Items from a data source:
-- Opening Marker --

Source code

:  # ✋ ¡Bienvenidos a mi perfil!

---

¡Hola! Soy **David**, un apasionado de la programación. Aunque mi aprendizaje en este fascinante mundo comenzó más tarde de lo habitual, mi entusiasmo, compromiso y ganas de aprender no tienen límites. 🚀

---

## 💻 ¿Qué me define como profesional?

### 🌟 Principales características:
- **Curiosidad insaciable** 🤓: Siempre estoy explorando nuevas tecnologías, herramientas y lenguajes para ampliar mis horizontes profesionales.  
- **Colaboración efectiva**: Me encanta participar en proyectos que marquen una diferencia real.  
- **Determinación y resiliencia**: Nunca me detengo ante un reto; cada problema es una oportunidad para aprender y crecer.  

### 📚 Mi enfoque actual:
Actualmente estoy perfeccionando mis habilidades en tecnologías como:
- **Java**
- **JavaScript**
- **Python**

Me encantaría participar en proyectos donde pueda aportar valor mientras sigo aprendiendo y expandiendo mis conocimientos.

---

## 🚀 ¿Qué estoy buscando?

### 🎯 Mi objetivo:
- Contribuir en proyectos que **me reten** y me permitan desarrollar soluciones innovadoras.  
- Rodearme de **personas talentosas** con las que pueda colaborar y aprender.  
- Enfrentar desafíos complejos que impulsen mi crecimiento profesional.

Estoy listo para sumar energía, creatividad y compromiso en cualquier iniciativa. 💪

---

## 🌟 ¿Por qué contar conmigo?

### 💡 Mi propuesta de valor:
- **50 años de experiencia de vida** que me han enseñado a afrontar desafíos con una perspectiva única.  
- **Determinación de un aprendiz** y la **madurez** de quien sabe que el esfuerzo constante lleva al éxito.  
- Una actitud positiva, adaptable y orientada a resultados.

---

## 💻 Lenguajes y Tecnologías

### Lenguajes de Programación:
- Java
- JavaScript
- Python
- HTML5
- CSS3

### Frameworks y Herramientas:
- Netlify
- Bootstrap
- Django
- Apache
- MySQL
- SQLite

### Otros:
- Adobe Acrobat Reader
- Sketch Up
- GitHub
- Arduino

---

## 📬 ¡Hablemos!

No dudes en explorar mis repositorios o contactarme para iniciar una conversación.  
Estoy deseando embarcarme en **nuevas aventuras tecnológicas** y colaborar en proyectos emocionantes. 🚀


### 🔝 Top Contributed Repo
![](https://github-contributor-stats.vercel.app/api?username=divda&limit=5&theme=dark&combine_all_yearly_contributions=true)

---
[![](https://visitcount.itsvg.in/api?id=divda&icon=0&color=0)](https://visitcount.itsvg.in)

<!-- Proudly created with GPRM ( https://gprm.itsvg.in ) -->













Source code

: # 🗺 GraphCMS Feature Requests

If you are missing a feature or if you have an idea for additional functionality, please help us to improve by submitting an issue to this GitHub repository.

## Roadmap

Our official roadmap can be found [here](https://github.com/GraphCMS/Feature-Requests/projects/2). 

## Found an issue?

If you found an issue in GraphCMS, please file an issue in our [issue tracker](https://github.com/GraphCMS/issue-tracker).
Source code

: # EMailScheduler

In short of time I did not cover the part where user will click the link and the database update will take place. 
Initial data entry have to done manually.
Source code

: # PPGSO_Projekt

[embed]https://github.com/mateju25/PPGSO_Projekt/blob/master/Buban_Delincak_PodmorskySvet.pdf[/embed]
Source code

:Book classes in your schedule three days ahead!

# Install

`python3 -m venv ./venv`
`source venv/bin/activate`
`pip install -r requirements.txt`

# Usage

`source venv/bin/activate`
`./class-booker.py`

-- Closing Marker --

WHAT THE TASK REQUIRES:
When the word "issue" shows up in a line of the entries, pull that line out.

SOLUTION TO THIS TASK:
If you are missing a feature or if you have an idea for additional functionality, please help us to improve by submitting an issue to this GitHub repository.
## Found an issue?
If you found an issue in GraphCMS, please file an issue in our [issue tracker](https://github.com/GraphCMS/issue-tracker).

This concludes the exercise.